Work required: Send back every record exactly.

Data under study:
▬▬▬
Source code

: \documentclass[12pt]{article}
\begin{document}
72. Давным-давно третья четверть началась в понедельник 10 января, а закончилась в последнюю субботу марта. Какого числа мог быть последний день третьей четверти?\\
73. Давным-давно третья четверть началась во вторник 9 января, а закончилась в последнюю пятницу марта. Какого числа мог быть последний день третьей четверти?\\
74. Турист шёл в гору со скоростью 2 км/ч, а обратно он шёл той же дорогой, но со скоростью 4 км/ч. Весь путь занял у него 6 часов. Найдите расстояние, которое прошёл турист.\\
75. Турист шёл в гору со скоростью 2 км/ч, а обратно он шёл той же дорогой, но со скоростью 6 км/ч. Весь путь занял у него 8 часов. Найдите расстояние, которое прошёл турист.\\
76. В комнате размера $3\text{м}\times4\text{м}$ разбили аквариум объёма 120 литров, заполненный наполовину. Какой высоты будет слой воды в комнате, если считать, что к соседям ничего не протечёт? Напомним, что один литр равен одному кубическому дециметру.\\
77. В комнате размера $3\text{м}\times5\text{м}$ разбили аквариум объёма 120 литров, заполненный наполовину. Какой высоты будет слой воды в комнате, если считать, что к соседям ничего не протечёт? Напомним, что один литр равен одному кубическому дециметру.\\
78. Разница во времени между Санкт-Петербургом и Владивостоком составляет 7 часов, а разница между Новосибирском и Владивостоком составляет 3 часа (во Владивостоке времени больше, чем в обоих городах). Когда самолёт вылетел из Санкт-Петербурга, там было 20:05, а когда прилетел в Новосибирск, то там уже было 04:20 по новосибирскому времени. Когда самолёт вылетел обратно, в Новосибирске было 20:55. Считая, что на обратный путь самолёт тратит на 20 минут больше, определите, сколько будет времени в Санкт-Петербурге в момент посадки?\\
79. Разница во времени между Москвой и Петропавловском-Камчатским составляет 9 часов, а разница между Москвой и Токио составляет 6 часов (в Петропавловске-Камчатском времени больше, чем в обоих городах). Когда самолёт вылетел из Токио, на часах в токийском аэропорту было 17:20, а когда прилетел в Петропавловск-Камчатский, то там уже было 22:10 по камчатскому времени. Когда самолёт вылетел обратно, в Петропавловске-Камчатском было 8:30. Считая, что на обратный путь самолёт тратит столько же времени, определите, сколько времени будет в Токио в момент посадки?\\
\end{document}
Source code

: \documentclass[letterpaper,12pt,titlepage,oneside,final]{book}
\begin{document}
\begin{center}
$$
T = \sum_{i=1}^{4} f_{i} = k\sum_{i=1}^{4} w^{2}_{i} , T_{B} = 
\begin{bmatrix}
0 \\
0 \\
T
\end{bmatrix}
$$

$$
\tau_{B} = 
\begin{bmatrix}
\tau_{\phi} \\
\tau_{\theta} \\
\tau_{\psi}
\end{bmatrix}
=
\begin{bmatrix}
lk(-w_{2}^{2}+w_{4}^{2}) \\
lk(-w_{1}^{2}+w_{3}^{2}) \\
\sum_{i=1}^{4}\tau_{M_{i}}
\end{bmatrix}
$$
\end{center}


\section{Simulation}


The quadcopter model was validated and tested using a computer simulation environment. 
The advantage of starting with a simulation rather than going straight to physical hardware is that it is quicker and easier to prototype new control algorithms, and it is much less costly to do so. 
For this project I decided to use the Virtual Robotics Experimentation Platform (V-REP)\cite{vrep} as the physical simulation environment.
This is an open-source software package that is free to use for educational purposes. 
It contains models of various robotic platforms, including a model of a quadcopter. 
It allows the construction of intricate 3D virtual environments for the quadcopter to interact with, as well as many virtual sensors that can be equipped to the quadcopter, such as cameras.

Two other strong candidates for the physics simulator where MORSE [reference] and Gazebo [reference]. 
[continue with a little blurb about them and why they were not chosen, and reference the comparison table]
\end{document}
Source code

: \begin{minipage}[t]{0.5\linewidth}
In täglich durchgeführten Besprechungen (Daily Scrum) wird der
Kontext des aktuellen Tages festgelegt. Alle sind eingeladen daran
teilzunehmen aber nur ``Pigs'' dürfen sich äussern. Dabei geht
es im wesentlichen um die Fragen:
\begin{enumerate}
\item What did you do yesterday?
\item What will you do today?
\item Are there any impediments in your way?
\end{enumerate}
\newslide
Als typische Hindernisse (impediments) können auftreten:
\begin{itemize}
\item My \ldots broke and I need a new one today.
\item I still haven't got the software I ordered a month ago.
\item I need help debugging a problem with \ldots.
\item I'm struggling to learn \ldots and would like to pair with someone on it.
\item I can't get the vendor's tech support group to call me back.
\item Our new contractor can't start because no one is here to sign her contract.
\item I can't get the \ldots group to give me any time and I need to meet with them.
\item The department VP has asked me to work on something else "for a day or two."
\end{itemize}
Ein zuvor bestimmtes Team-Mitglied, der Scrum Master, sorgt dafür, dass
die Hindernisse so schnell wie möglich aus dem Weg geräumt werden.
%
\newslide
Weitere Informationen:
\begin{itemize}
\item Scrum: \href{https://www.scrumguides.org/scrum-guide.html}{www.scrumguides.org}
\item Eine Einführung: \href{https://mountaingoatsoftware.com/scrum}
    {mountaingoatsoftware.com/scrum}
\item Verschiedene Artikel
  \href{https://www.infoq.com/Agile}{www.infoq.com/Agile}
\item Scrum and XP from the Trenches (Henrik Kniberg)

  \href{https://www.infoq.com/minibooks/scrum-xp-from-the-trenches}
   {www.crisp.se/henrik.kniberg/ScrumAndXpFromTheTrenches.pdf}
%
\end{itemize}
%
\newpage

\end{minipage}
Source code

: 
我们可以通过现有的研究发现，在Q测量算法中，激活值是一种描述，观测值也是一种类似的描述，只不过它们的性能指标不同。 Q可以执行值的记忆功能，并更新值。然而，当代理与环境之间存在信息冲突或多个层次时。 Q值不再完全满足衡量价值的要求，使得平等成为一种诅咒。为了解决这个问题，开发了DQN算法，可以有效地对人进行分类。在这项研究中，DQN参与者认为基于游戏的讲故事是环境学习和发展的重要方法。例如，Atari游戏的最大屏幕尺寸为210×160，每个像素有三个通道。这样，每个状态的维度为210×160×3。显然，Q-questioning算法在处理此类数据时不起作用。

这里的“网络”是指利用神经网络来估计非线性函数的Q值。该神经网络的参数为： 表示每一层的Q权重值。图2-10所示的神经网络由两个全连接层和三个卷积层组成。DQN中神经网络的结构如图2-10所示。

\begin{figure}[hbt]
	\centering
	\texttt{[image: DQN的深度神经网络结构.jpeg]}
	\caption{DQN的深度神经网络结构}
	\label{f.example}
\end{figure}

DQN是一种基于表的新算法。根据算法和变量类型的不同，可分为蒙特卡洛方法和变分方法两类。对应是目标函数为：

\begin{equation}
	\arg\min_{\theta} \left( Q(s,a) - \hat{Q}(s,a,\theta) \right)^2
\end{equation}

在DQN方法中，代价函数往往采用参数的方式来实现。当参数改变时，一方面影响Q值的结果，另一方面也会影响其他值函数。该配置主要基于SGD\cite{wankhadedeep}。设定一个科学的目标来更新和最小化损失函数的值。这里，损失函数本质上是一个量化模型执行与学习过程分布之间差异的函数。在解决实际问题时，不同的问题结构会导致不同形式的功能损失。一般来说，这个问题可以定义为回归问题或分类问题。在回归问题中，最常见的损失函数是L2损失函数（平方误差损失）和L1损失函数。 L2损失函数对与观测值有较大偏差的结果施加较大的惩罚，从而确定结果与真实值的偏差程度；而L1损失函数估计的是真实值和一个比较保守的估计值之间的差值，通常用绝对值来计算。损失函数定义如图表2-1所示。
▬▬▬
Output below:
Source code

: \documentclass[12pt]{article}
\begin{document}
72. Давным-давно третья четверть началась в понедельник 10 января, а закончилась в последнюю субботу марта. Какого числа мог быть последний день третьей четверти?\\
73. Давным-давно третья четверть началась во вторник 9 января, а закончилась в последнюю пятницу марта. Какого числа мог быть последний день третьей четверти?\\
74. Турист шёл в гору со скоростью 2 км/ч, а обратно он шёл той же дорогой, но со скоростью 4 км/ч. Весь путь занял у него 6 часов. Найдите расстояние, которое прошёл турист.\\
75. Турист шёл в гору со скоростью 2 км/ч, а обратно он шёл той же дорогой, но со скоростью 6 км/ч. Весь путь занял у него 8 часов. Найдите расстояние, которое прошёл турист.\\
76. В комнате размера $3\text{м}\times4\text{м}$ разбили аквариум объёма 120 литров, заполненный наполовину. Какой высоты будет слой воды в комнате, если считать, что к соседям ничего не протечёт? Напомним, что один литр равен одному кубическому дециметру.\\
77. В комнате размера $3\text{м}\times5\text{м}$ разбили аквариум объёма 120 литров, заполненный наполовину. Какой высоты будет слой воды в комнате, если считать, что к соседям ничего не протечёт? Напомним, что один литр равен одному кубическому дециметру.\\
78. Разница во времени между Санкт-Петербургом и Владивостоком составляет 7 часов, а разница между Новосибирском и Владивостоком составляет 3 часа (во Владивостоке времени больше, чем в обоих городах). Когда самолёт вылетел из Санкт-Петербурга, там было 20:05, а когда прилетел в Новосибирск, то там уже было 04:20 по новосибирскому времени. Когда самолёт вылетел обратно, в Новосибирске было 20:55. Считая, что на обратный путь самолёт тратит на 20 минут больше, определите, сколько будет времени в Санкт-Петербурге в момент посадки?\\
79. Разница во времени между Москвой и Петропавловском-Камчатским составляет 9 часов, а разница между Москвой и Токио составляет 6 часов (в Петропавловске-Камчатском времени больше, чем в обоих городах). Когда самолёт вылетел из Токио, на часах в токийском аэропорту было 17:20, а когда прилетел в Петропавловск-Камчатский, то там уже было 22:10 по камчатскому времени. Когда самолёт вылетел обратно, в Петропавловске-Камчатском было 8:30. Считая, что на обратный путь самолёт тратит столько же времени, определите, сколько времени будет в Токио в момент посадки?\\
\end{document}
Source code

: \documentclass[letterpaper,12pt,titlepage,oneside,final]{book}
\begin{document}
\begin{center}
$$
T = \sum_{i=1}^{4} f_{i} = k\sum_{i=1}^{4} w^{2}_{i} , T_{B} = 
\begin{bmatrix}
0 \\
0 \\
T
\end{bmatrix}
$$

$$
\tau_{B} = 
\begin{bmatrix}
\tau_{\phi} \\
\tau_{\theta} \\
\tau_{\psi}
\end{bmatrix}
=
\begin{bmatrix}
lk(-w_{2}^{2}+w_{4}^{2}) \\
lk(-w_{1}^{2}+w_{3}^{2}) \\
\sum_{i=1}^{4}\tau_{M_{i}}
\end{bmatrix}
$$
\end{center}


\section{Simulation}


The quadcopter model was validated and tested using a computer simulation environment. 
The advantage of starting with a simulation rather than going straight to physical hardware is that it is quicker and easier to prototype new control algorithms, and it is much less costly to do so. 
For this project I decided to use the Virtual Robotics Experimentation Platform (V-REP)\cite{vrep} as the physical simulation environment.
This is an open-source software package that is free to use for educational purposes. 
It contains models of various robotic platforms, including a model of a quadcopter. 
It allows the construction of intricate 3D virtual environments for the quadcopter to interact with, as well as many virtual sensors that can be equipped to the quadcopter, such as cameras.

Two other strong candidates for the physics simulator where MORSE [reference] and Gazebo [reference]. 
[continue with a little blurb about them and why they were not chosen, and reference the comparison table]
\end{document}
Source code

: \begin{minipage}[t]{0.5\linewidth}
In täglich durchgeführten Besprechungen (Daily Scrum) wird der
Kontext des aktuellen Tages festgelegt. Alle sind eingeladen daran
teilzunehmen aber nur ``Pigs'' dürfen sich äussern. Dabei geht
es im wesentlichen um die Fragen:
\begin{enumerate}
\item What did you do yesterday?
\item What will you do today?
\item Are there any impediments in your way?
\end{enumerate}
\newslide
Als typische Hindernisse (impediments) können auftreten:
\begin{itemize}
\item My \ldots broke and I need a new one today.
\item I still haven't got the software I ordered a month ago.
\item I need help debugging a problem with \ldots.
\item I'm struggling to learn \ldots and would like to pair with someone on it.
\item I can't get the vendor's tech support group to call me back.
\item Our new contractor can't start because no one is here to sign her contract.
\item I can't get the \ldots group to give me any time and I need to meet with them.
\item The department VP has asked me to work on something else "for a day or two."
\end{itemize}
Ein zuvor bestimmtes Team-Mitglied, der Scrum Master, sorgt dafür, dass
die Hindernisse so schnell wie möglich aus dem Weg geräumt werden.
%
\newslide
Weitere Informationen:
\begin{itemize}
\item Scrum: \href{https://www.scrumguides.org/scrum-guide.html}{www.scrumguides.org}
\item Eine Einführung: \href{https://mountaingoatsoftware.com/scrum}
    {mountaingoatsoftware.com/scrum}
\item Verschiedene Artikel
  \href{https://www.infoq.com/Agile}{www.infoq.com/Agile}
\item Scrum and XP from the Trenches (Henrik Kniberg)

  \href{https://www.infoq.com/minibooks/scrum-xp-from-the-trenches}
   {www.crisp.se/henrik.kniberg/ScrumAndXpFromTheTrenches.pdf}
%
\end{itemize}
%
\newpage

\end{minipage}
Source code

: 
我们可以通过现有的研究发现，在Q测量算法中，激活值是一种描述，观测值也是一种类似的描述，只不过它们的性能指标不同。 Q可以执行值的记忆功能，并更新值。然而，当代理与环境之间存在信息冲突或多个层次时。 Q值不再完全满足衡量价值的要求，使得平等成为一种诅咒。为了解决这个问题，开发了DQN算法，可以有效地对人进行分类。在这项研究中，DQN参与者认为基于游戏的讲故事是环境学习和发展的重要方法。例如，Atari游戏的最大屏幕尺寸为210×160，每个像素有三个通道。这样，每个状态的维度为210×160×3。显然，Q-questioning算法在处理此类数据时不起作用。

这里的“网络”是指利用神经网络来估计非线性函数的Q值。该神经网络的参数为： 表示每一层的Q权重值。图2-10所示的神经网络由两个全连接层和三个卷积层组成。DQN中神经网络的结构如图2-10所示。

\begin{figure}[hbt]
	\centering
	\texttt{[image: DQN的深度神经网络结构.jpeg]}
	\caption{DQN的深度神经网络结构}
	\label{f.example}
\end{figure}

DQN是一种基于表的新算法。根据算法和变量类型的不同，可分为蒙特卡洛方法和变分方法两类。对应是目标函数为：

\begin{equation}
	\arg\min_{\theta} \left( Q(s,a) - \hat{Q}(s,a,\theta) \right)^2
\end{equation}

在DQN方法中，代价函数往往采用参数的方式来实现。当参数改变时，一方面影响Q值的结果，另一方面也会影响其他值函数。该配置主要基于SGD\cite{wankhadedeep}。设定一个科学的目标来更新和最小化损失函数的值。这里，损失函数本质上是一个量化模型执行与学习过程分布之间差异的函数。在解决实际问题时，不同的问题结构会导致不同形式的功能损失。一般来说，这个问题可以定义为回归问题或分类问题。在回归问题中，最常见的损失函数是L2损失函数（平方误差损失）和L1损失函数。 L2损失函数对与观测值有较大偏差的结果施加较大的惩罚，从而确定结果与真实值的偏差程度；而L1损失函数估计的是真实值和一个比较保守的估计值之间的差值，通常用绝对值来计算。损失函数定义如图表2-1所示。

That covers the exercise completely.